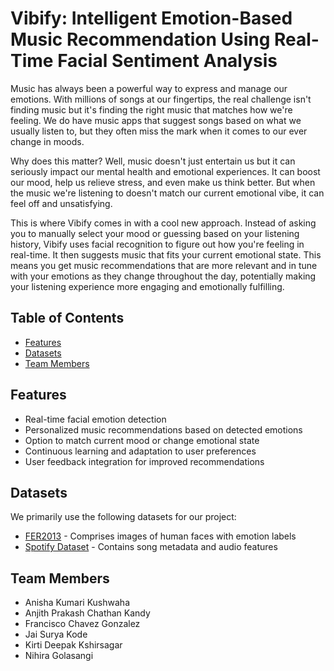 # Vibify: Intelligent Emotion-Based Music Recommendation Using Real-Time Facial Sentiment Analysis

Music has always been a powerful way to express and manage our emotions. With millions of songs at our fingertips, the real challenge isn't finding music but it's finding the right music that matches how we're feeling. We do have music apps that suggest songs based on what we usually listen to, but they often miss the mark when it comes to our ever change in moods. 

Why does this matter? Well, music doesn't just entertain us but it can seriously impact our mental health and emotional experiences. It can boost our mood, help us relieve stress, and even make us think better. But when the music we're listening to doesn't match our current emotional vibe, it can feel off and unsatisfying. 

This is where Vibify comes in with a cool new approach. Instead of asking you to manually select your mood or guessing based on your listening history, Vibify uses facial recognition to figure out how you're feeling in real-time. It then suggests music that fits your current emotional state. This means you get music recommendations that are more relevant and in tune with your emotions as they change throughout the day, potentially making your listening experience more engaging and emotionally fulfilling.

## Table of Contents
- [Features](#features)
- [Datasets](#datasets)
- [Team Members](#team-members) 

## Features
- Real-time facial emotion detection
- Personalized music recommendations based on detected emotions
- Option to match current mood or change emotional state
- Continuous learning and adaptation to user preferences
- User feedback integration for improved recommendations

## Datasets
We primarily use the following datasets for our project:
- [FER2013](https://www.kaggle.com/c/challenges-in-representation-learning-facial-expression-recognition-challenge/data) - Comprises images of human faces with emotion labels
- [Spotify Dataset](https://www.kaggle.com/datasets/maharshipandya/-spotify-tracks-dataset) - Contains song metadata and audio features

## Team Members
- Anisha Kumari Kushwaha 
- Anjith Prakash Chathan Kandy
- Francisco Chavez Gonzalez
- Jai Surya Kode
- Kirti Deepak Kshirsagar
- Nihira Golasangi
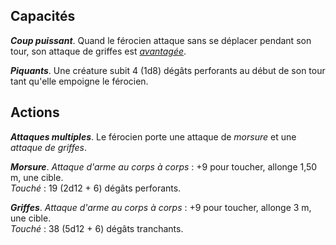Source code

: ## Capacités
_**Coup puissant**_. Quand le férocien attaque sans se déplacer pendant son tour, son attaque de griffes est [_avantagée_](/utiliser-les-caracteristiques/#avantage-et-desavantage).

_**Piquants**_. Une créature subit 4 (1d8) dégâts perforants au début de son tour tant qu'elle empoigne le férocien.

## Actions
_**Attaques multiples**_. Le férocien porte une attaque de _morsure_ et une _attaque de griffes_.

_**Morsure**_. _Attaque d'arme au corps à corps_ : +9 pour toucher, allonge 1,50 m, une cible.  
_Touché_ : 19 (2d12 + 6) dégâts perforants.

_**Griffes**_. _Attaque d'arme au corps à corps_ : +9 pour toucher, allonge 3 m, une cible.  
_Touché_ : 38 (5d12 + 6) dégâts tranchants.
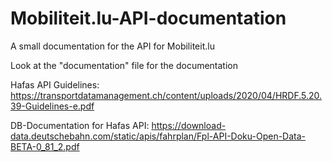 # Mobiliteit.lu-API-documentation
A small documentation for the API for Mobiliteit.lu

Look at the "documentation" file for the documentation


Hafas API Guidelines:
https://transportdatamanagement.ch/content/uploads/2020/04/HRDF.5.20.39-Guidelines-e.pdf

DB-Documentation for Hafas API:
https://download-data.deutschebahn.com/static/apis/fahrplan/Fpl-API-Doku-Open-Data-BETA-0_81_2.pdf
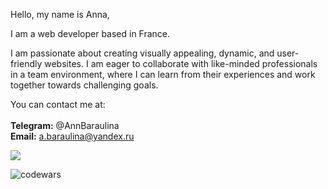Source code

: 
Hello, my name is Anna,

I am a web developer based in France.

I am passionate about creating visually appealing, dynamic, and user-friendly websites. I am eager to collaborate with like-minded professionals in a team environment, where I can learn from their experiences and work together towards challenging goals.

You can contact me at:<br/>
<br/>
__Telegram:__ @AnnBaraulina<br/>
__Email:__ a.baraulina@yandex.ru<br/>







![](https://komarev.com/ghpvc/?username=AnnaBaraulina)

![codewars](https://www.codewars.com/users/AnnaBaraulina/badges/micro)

· · ·

• **ABOUT THIS TASK**:
Copy out the listing above from the line containing "- Francisco Chavez Gonzalez" to the line containing "# Mobiliteit.lu-API-documentation", both included, exactly as written and minus the images.

• **RESPONSE TO THE EXERCISE**:
- Francisco Chavez Gonzalez
- Jai Surya Kode
- Kirti Deepak Kshirsagar
- Nihira Golasangi
Source code

: ## Capacités
_**Coup puissant**_. Quand le férocien attaque sans se déplacer pendant son tour, son attaque de griffes est [_avantagée_](/utiliser-les-caracteristiques/#avantage-et-desavantage).

_**Piquants**_. Une créature subit 4 (1d8) dégâts perforants au début de son tour tant qu'elle empoigne le férocien.

## Actions
_**Attaques multiples**_. Le férocien porte une attaque de _morsure_ et une _attaque de griffes_.

_**Morsure**_. _Attaque d'arme au corps à corps_ : +9 pour toucher, allonge 1,50 m, une cible.  
_Touché_ : 19 (2d12 + 6) dégâts perforants.

_**Griffes**_. _Attaque d'arme au corps à corps_ : +9 pour toucher, allonge 3 m, une cible.  
_Touché_ : 38 (5d12 + 6) dégâts tranchants.
 # Mobiliteit.lu-API-documentation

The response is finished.